Plain-text document sources:
··········

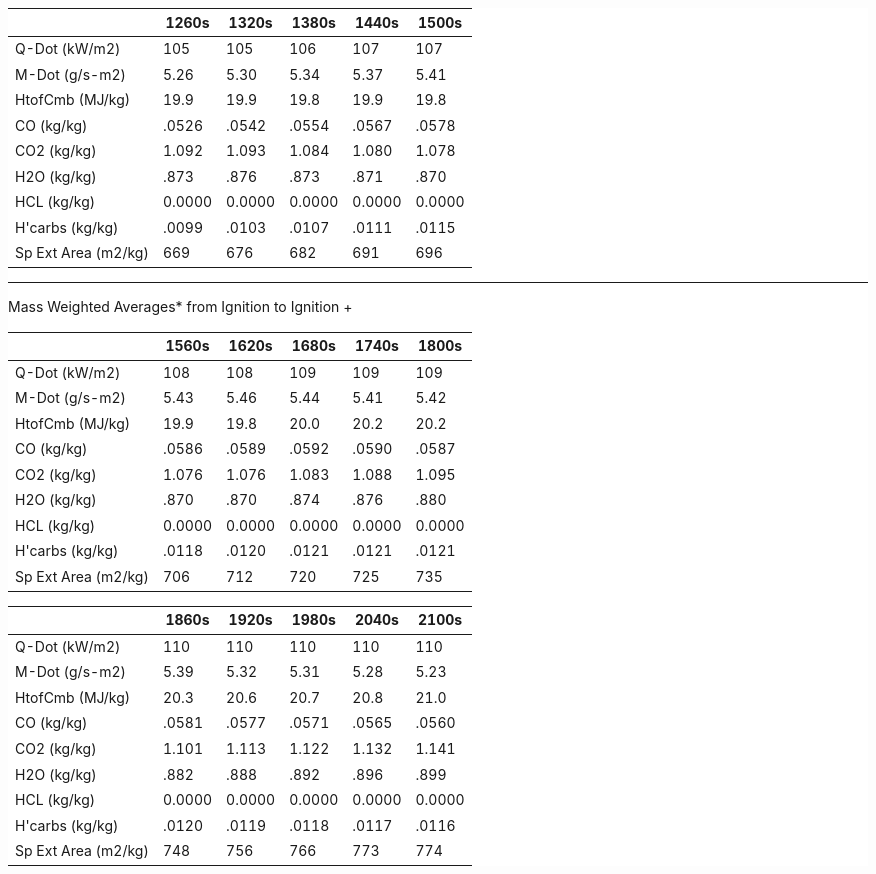 | | 1260s | 1320s | 1380s | 1440s | 1500s |
|---|---|---|---|---|---|
| Q-Dot (kW/m2) | 105 | 105 | 106 | 107 | 107 |
| M-Dot (g/s-m2) | 5.26 | 5.30 | 5.34 | 5.37 | 5.41 |
| HtofCmb (MJ/kg) | 19.9 | 19.9 | 19.8 | 19.9 | 19.8 |
| CO (kg/kg) | .0526 | .0542 | .0554 | .0567 | .0578 |
| CO2 (kg/kg) | 1.092 | 1.093 | 1.084 | 1.080 | 1.078 |
| H2O (kg/kg) | .873 | .876 | .873 | .871 | .870 |
| HCL (kg/kg) | 0.0000 | 0.0000 | 0.0000 | 0.0000 | 0.0000 |
| H'carbs (kg/kg) | .0099 | .0103 | .0107 | .0111 | .0115 |
| Sp Ext Area (m2/kg) | 669 | 676 | 682 | 691 | 696 |
---
Mass Weighted Averages* from Ignition to Ignition +

| | 1560s | 1620s | 1680s | 1740s | 1800s |
|---|---|---|---|---|---|
| Q-Dot (kW/m2) | 108 | 108 | 109 | 109 | 109 |
| M-Dot (g/s-m2) | 5.43 | 5.46 | 5.44 | 5.41 | 5.42 |
| HtofCmb (MJ/kg) | 19.9 | 19.8 | 20.0 | 20.2 | 20.2 |
| CO (kg/kg) | .0586 | .0589 | .0592 | .0590 | .0587 |
| CO2 (kg/kg) | 1.076 | 1.076 | 1.083 | 1.088 | 1.095 |
| H2O (kg/kg) | .870 | .870 | .874 | .876 | .880 |
| HCL (kg/kg) | 0.0000 | 0.0000 | 0.0000 | 0.0000 | 0.0000 |
| H'carbs (kg/kg) | .0118 | .0120 | .0121 | .0121 | .0121 |
| Sp Ext Area (m2/kg) | 706 | 712 | 720 | 725 | 735 |

| | 1860s | 1920s | 1980s | 2040s | 2100s |
|---|---|---|---|---|---|
| Q-Dot (kW/m2) | 110 | 110 | 110 | 110 | 110 |
| M-Dot (g/s-m2) | 5.39 | 5.32 | 5.31 | 5.28 | 5.23 |
| HtofCmb (MJ/kg) | 20.3 | 20.6 | 20.7 | 20.8 | 21.0 |
| CO (kg/kg) | .0581 | .0577 | .0571 | .0565 | .0560 |
| CO2 (kg/kg) | 1.101 | 1.113 | 1.122 | 1.132 | 1.141 |
| H2O (kg/kg) | .882 | .888 | .892 | .896 | .899 |
| HCL (kg/kg) | 0.0000 | 0.0000 | 0.0000 | 0.0000 | 0.0000 |
| H'carbs (kg/kg) | .0120 | .0119 | .0118 | .0117 | .0116 |
| Sp Ext Area (m2/kg) | 748 | 756 | 766 | 773 | 774 |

··········

> [Task]
Return exactly the lines above from the line that has "(kg/kg) | .0099" through the line that has "1.088 | 1.095 |", inclusive, and nothing else.

> [Response to this exercise]
| H'carbs (kg/kg) | .0099 | .0103 | .0107 | .0111 | .0115 |
| Sp Ext Area (m2/kg) | 669 | 676 | 682 | 691 | 696 |
---
Mass Weighted Averages* from Ignition to Ignition +

| | 1560s | 1620s | 1680s | 1740s | 1800s |
|---|---|---|---|---|---|
| Q-Dot (kW/m2) | 108 | 108 | 109 | 109 | 109 |
| M-Dot (g/s-m2) | 5.43 | 5.46 | 5.44 | 5.41 | 5.42 |
| HtofCmb (MJ/kg) | 19.9 | 19.8 | 20.0 | 20.2 | 20.2 |
| CO (kg/kg) | .0586 | .0589 | .0592 | .0590 | .0587 |
| CO2 (kg/kg) | 1.076 | 1.076 | 1.083 | 1.088 | 1.095 |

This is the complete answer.